*To do*
Copy exactly the run of lines that begins at the line with "## Development server" and ends at the final line of the entries.

Plain-text document sources:
==================================================
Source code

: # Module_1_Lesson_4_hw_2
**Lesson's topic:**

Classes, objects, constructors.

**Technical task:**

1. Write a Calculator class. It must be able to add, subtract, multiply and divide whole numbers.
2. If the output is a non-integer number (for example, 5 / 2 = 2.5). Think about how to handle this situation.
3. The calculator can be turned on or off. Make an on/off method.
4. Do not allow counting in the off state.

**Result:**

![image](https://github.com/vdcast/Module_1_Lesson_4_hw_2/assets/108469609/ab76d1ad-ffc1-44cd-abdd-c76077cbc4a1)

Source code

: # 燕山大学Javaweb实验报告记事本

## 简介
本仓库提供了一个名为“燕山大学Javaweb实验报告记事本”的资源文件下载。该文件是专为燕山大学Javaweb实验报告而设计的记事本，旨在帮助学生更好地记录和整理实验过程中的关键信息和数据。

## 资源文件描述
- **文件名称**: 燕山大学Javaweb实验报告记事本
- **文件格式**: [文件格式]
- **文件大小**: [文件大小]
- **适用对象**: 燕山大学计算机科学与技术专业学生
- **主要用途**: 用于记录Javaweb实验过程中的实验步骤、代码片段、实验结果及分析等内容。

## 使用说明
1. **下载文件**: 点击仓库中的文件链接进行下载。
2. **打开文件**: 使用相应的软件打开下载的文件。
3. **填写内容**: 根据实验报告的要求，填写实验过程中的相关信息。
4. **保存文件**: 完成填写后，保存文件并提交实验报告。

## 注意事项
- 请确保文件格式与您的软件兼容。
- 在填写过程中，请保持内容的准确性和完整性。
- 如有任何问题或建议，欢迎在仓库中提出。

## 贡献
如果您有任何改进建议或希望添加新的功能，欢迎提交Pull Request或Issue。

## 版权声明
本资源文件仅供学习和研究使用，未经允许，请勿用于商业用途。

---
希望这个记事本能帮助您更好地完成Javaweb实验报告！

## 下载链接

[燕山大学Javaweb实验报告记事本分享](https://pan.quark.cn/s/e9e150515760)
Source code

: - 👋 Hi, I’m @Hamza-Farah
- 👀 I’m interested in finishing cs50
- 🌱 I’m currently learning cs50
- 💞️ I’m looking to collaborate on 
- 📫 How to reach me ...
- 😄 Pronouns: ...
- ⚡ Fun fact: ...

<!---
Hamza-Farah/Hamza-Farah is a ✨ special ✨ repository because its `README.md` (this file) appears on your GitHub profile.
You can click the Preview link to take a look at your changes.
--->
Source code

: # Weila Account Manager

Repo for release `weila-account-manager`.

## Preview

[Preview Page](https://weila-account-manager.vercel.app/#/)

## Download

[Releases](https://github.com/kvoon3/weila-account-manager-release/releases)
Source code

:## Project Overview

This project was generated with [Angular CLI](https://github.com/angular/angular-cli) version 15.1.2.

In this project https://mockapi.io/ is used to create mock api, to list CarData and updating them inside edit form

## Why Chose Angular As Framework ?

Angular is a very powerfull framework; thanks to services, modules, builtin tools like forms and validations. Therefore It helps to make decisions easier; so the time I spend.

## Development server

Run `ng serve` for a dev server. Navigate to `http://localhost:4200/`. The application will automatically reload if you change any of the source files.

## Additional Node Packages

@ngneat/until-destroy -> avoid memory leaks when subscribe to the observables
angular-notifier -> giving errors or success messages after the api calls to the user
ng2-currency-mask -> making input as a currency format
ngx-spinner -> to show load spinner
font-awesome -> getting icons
==================================================
*Exercise answer*
## Development server

Run `ng serve` for a dev server. Navigate to `http://localhost:4200/`. The application will automatically reload if you change any of the source files.

## Additional Node Packages

@ngneat/until-destroy -> avoid memory leaks when subscribe to the observables
angular-notifier -> giving errors or success messages after the api calls to the user
ng2-currency-mask -> making input as a currency format
ngx-spinner -> to show load spinner
font-awesome -> getting icons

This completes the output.